Work order => Your task is to quote the listing below exactly, beginning with its first line and ending on the line bearing "often, though, you".

Source material =>
___
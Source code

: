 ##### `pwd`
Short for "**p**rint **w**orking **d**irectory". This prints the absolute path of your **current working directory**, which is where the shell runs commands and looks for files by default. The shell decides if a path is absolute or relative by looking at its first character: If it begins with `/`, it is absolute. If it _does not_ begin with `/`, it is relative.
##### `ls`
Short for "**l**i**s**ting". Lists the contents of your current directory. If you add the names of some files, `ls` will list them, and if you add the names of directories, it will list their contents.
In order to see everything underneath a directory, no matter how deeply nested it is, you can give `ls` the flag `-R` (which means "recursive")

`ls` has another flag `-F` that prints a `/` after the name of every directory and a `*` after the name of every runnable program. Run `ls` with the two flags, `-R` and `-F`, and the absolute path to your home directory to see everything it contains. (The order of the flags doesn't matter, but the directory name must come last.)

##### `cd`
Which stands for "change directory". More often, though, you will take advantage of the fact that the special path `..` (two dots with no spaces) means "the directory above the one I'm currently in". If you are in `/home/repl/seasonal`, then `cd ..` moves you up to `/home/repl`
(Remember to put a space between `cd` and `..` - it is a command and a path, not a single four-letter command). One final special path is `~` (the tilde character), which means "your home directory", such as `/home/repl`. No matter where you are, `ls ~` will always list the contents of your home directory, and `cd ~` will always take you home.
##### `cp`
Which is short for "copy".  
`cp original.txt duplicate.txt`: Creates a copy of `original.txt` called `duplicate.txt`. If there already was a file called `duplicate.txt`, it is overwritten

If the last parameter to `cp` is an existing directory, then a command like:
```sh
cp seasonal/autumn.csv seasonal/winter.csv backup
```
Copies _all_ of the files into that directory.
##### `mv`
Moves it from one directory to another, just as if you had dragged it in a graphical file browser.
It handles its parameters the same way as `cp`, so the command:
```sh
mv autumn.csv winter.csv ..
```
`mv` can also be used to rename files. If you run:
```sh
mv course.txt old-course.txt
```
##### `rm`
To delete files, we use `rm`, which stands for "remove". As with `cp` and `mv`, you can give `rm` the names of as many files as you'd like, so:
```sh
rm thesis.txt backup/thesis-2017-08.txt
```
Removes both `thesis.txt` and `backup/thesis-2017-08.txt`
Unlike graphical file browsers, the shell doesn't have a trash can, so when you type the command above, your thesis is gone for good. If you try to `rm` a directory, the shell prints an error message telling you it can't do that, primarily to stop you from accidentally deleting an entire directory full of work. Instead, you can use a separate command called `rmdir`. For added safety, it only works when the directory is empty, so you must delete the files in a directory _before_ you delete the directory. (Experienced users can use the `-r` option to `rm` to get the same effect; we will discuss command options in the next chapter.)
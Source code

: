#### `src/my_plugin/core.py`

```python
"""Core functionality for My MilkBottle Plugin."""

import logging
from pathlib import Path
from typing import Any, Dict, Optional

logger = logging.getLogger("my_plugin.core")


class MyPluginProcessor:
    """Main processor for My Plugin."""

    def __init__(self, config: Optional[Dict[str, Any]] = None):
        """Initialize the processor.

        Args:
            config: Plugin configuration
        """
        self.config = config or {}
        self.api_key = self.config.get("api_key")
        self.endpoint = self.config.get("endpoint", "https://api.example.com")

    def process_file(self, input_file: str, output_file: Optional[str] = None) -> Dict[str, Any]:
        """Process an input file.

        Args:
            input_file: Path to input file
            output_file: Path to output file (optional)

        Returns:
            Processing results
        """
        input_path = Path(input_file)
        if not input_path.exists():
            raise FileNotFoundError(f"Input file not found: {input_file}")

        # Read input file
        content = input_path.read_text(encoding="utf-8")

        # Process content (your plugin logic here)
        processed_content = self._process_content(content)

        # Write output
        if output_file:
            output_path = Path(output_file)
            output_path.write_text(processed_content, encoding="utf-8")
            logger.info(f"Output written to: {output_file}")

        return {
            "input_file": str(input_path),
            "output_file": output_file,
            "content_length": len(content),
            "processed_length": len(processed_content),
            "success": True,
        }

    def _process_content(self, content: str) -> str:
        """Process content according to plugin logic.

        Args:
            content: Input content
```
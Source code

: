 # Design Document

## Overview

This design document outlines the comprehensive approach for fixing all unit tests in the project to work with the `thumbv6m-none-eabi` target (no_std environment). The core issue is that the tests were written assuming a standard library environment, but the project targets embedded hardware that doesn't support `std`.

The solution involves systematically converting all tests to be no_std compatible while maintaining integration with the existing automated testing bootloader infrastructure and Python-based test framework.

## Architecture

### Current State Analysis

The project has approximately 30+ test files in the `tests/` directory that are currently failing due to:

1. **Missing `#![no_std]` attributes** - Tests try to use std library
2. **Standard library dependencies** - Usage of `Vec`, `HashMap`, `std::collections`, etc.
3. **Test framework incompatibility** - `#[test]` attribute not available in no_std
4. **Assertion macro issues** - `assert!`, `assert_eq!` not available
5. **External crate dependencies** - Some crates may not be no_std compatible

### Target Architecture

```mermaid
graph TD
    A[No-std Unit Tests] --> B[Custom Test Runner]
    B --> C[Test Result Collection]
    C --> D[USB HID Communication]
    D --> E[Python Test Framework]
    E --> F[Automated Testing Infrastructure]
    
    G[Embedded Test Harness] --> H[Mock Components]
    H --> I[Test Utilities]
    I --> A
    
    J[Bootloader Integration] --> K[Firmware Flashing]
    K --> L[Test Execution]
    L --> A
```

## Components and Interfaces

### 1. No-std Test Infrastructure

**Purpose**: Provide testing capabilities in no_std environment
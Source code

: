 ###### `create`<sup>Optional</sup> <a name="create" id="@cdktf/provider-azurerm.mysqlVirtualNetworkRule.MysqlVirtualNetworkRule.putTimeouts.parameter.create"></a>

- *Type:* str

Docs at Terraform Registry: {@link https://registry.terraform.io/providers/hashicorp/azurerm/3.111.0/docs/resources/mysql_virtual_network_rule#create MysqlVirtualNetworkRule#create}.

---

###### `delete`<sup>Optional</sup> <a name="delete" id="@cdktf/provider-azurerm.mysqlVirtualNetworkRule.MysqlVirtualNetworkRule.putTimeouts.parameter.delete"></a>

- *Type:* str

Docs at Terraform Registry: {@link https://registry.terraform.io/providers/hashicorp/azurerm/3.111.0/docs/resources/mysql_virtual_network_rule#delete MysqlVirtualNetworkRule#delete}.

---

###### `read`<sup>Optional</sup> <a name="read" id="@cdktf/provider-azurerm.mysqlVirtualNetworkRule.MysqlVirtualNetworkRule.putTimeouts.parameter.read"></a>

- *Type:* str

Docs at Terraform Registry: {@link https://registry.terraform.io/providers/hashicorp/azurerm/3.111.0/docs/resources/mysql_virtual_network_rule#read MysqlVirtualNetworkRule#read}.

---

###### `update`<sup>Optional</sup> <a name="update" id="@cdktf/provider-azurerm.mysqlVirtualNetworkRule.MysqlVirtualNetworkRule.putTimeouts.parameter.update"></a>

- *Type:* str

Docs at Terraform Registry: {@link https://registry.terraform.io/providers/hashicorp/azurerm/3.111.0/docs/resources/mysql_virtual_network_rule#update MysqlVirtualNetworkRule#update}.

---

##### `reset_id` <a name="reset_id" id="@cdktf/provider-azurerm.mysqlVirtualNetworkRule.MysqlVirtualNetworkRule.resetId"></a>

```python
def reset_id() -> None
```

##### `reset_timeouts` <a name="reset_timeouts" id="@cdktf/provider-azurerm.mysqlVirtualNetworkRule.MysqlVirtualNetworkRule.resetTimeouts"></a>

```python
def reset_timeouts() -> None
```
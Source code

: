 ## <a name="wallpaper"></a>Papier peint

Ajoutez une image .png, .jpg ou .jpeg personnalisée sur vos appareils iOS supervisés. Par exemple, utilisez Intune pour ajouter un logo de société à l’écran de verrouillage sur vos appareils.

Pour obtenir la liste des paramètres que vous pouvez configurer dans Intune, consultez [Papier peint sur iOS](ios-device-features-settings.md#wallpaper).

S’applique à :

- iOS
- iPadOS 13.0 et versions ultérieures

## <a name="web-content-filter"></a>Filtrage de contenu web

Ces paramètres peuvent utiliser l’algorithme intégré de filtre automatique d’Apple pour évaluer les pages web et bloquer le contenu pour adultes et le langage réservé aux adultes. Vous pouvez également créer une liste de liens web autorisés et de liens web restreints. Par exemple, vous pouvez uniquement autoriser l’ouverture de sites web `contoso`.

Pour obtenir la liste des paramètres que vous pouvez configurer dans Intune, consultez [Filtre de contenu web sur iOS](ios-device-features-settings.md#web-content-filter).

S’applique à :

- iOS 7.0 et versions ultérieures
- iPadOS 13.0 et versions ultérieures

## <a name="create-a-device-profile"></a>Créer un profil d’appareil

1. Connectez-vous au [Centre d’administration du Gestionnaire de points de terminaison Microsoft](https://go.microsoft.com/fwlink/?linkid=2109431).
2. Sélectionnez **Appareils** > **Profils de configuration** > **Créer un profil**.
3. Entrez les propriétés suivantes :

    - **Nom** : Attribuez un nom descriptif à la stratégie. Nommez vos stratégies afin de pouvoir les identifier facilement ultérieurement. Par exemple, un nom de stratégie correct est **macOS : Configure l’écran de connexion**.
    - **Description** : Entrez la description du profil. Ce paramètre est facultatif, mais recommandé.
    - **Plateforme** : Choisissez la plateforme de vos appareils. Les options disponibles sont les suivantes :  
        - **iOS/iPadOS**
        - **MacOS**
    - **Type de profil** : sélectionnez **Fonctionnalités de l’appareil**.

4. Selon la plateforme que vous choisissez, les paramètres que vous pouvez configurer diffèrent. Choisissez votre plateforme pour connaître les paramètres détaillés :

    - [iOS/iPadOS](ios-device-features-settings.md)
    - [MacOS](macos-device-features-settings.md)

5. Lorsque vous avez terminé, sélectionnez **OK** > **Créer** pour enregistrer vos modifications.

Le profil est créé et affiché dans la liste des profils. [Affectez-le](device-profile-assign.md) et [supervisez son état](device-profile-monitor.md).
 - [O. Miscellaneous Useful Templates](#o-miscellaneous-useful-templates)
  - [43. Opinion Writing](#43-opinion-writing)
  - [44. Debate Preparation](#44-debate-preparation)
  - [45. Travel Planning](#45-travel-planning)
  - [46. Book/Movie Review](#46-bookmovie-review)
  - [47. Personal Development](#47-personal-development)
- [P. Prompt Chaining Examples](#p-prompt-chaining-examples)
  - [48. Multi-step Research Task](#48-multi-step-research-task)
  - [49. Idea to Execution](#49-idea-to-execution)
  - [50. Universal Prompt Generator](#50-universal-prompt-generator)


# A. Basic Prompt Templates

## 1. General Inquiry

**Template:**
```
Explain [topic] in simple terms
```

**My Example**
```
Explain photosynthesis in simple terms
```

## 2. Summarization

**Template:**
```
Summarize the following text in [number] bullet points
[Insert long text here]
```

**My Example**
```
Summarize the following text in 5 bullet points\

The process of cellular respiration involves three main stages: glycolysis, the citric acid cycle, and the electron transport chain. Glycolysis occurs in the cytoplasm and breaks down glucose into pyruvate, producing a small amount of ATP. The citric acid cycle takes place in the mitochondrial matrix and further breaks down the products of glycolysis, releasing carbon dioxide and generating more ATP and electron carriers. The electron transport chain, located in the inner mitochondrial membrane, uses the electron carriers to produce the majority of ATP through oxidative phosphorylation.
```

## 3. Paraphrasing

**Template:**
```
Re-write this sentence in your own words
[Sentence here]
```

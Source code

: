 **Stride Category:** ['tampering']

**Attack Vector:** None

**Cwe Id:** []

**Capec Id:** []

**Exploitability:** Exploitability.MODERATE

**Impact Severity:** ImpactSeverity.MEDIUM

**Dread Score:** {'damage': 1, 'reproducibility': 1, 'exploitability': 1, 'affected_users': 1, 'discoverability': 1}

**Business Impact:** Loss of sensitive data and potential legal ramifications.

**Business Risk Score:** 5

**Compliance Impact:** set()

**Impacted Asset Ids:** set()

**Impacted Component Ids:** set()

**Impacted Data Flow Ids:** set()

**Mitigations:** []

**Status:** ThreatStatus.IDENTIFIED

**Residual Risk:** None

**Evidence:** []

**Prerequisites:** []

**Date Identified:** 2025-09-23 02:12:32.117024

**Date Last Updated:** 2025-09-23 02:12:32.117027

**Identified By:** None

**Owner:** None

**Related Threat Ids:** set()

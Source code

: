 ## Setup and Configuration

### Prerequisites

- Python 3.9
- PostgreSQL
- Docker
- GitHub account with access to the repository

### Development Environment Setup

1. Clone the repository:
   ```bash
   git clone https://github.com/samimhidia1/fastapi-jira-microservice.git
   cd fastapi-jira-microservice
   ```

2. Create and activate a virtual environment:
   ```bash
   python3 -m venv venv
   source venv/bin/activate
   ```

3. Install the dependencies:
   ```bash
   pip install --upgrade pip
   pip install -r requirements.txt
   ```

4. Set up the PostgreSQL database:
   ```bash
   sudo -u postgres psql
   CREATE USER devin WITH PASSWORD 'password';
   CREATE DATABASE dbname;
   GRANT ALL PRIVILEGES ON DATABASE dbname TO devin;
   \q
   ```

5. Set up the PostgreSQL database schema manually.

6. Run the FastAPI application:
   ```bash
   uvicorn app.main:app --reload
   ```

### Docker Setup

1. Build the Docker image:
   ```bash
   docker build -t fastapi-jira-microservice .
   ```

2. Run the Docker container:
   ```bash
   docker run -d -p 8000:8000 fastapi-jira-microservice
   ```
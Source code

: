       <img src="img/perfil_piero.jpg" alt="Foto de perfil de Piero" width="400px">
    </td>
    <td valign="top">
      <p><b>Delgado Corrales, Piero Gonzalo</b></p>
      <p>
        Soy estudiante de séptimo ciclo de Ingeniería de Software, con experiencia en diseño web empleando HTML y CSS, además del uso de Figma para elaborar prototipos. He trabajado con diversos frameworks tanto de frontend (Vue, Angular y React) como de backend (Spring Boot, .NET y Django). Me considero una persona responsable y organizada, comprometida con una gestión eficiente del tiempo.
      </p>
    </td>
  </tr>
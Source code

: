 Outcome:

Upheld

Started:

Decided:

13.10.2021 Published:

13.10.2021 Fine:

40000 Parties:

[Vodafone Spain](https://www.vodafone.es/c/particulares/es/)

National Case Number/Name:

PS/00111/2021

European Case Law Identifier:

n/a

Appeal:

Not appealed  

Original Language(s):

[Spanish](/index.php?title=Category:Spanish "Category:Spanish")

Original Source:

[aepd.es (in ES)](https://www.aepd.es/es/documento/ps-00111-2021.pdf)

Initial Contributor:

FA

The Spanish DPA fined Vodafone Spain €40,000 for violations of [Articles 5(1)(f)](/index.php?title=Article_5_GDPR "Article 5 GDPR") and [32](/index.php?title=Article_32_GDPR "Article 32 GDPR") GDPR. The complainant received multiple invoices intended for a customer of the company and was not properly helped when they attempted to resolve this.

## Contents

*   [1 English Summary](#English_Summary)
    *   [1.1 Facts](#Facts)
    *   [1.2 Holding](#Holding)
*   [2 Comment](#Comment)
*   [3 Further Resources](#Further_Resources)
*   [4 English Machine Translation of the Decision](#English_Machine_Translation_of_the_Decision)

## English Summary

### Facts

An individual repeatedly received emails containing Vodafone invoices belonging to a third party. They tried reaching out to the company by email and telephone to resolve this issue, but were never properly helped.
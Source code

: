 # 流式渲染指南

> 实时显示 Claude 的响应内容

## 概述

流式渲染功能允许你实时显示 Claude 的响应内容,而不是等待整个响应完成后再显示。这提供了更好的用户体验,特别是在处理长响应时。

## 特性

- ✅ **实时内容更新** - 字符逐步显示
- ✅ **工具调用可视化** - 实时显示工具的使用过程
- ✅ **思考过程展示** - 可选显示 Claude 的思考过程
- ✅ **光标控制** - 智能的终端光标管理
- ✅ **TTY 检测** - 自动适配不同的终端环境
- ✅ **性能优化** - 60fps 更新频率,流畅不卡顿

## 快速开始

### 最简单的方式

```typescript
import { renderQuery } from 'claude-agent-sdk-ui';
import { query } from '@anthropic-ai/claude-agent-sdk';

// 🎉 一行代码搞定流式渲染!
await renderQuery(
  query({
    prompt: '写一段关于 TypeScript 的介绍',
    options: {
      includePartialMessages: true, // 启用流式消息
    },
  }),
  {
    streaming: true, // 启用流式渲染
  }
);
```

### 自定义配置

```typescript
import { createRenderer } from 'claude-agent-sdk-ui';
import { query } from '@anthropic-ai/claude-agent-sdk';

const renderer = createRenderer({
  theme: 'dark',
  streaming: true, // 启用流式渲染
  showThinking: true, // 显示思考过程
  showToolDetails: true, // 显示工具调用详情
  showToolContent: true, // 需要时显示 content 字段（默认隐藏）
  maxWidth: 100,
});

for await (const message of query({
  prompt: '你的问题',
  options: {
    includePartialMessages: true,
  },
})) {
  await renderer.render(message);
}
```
___
Reply to the exercise =>
Source code

: ##### `pwd`
Short for "**p**rint **w**orking **d**irectory". This prints the absolute path of your **current working directory**, which is where the shell runs commands and looks for files by default. The shell decides if a path is absolute or relative by looking at its first character: If it begins with `/`, it is absolute. If it _does not_ begin with `/`, it is relative.
##### `ls`
Short for "**l**i**s**ting". Lists the contents of your current directory. If you add the names of some files, `ls` will list them, and if you add the names of directories, it will list their contents.
In order to see everything underneath a directory, no matter how deeply nested it is, you can give `ls` the flag `-R` (which means "recursive")

`ls` has another flag `-F` that prints a `/` after the name of every directory and a `*` after the name of every runnable program. Run `ls` with the two flags, `-R` and `-F`, and the absolute path to your home directory to see everything it contains. (The order of the flags doesn't matter, but the directory name must come last.)

##### `cd`
Which stands for "change directory". More often, though, you will take advantage of the fact that the special path `..` (two dots with no spaces) means "the directory above the one I'm currently in". If you are in `/home/repl/seasonal`, then `cd ..` moves you up to `/home/repl`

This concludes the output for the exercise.